The history that Becky and I shared was something that my husband couldn’t seem to get passed. Well maybe not just my husband, but Becky’s husband too. I will say at the very least Becky’s husband reached out and became my friend. So while he hated the fact that I knew everything about his life, he also understood that I wasn’t going anywhere and my advice didn’t always work in my friend’s favor.

I guess the problem I had was that my husband really didn’t do any outreach to Becky. He felt the same way her husband felt about our relationship, but I’m not sure that he could get passed his jealousy to reach out to my friend. One of the pacts Becky and I made in our childhood was that boys stink. As we got approached our teens, there was a boy that liked both of us. He got us to stop calling each other for a whole three days.
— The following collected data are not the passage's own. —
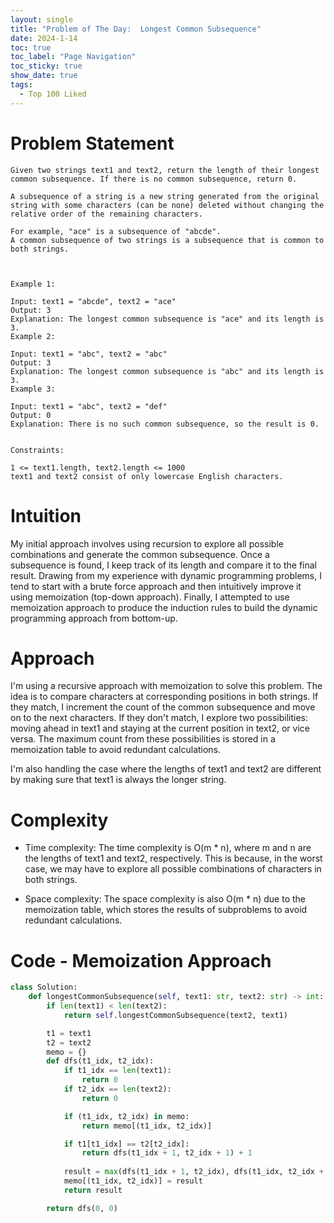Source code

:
 ```yaml
---
layout: single
title: "Problem of The Day:  Longest Common Subsequence"
date: 2024-1-14
toc: true
toc_label: "Page Navigation"
toc_sticky: true
show_date: true
tags:
  - Top 100 Liked
---
```

# Problem Statement
```
Given two strings text1 and text2, return the length of their longest common subsequence. If there is no common subsequence, return 0.

A subsequence of a string is a new string generated from the original string with some characters (can be none) deleted without changing the relative order of the remaining characters.

For example, "ace" is a subsequence of "abcde".
A common subsequence of two strings is a subsequence that is common to both strings.

 

Example 1:

Input: text1 = "abcde", text2 = "ace" 
Output: 3  
Explanation: The longest common subsequence is "ace" and its length is 3.
Example 2:

Input: text1 = "abc", text2 = "abc"
Output: 3
Explanation: The longest common subsequence is "abc" and its length is 3.
Example 3:

Input: text1 = "abc", text2 = "def"
Output: 0
Explanation: There is no such common subsequence, so the result is 0.
 

Constraints:

1 <= text1.length, text2.length <= 1000
text1 and text2 consist of only lowercase English characters.
```

# Intuition
My initial approach involves using recursion to explore all possible combinations and generate the common subsequence. Once a subsequence is found, I keep track of its length and compare it to the final result. Drawing from my experience with dynamic programming problems, I tend to start with a brute force approach and then intuitively improve it using memoization (top-down approach). Finally, I attempted to use memoization approach to produce the induction rules to build the dynamic programming approach from bottom-up.

# Approach
I'm using a recursive approach with memoization to solve this problem. The idea is to compare characters at corresponding positions in both strings. If they match, I increment the count of the common subsequence and move on to the next characters. If they don't match, I explore two possibilities: moving ahead in text1 and staying at the current position in text2, or vice versa. The maximum count from these possibilities is stored in a memoization table to avoid redundant calculations.

I'm also handling the case where the lengths of text1 and text2 are different by making sure that text1 is always the longer string.

# Complexity
- Time complexity:
The time complexity is O(m * n), where m and n are the lengths of text1 and text2, respectively. This is because, in the worst case, we may have to explore all possible combinations of characters in both strings.

- Space complexity:
The space complexity is also O(m * n) due to the memoization table, which stores the results of subproblems to avoid redundant calculations.

# Code - Memoization Approach
```python
class Solution:
    def longestCommonSubsequence(self, text1: str, text2: str) -> int:
        if len(text1) < len(text2):
            return self.longestCommonSubsequence(text2, text1)

        t1 = text1
        t2 = text2
        memo = {}
        def dfs(t1_idx, t2_idx):
            if t1_idx == len(text1):
                return 0
            if t2_idx == len(text2):
                return 0

            if (t1_idx, t2_idx) in memo:
                return memo[(t1_idx, t2_idx)]

            if t1[t1_idx] == t2[t2_idx]:
                return dfs(t1_idx + 1, t2_idx + 1) + 1
            
            result = max(dfs(t1_idx + 1, t2_idx), dfs(t1_idx, t2_idx + 1))
            memo[(t1_idx, t2_idx)] = result
            return result

        return dfs(0, 0)
```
From that point on, we promised no boy was more important than our friendship. Those three days will be held as the longest we’ve gone without speaking to each other.

The other promise we swore to each other was to never keep a secret. I think we both tried and failed at achieving any sort of promise to ourselves or others. Most people who told us not to tell anyone, would always receive my honesty that I would most likely tell Becky. Some shared, some didn’t, but at least they knew not even their deepest darkest secret would make me break my promise to my BFF.

Now I sat in my bedroom wondering how I had gone a week and at least six phone conversations without sharing the news of what my doctor told me three days ago. This was one time in their lives that my husband and Becky had reversed roles in my life. My husband has been there for me the past month as I’ve gone through all these tests. And now I think he was understanding why he didn’t want to be my best friend. It was a huge responsibility. He continued to ask me if I told Becky yet. I told him I wanted to wait for the results. And now, three days ago-the results, and I still hadn’t told her. How could I tell her I have cancer?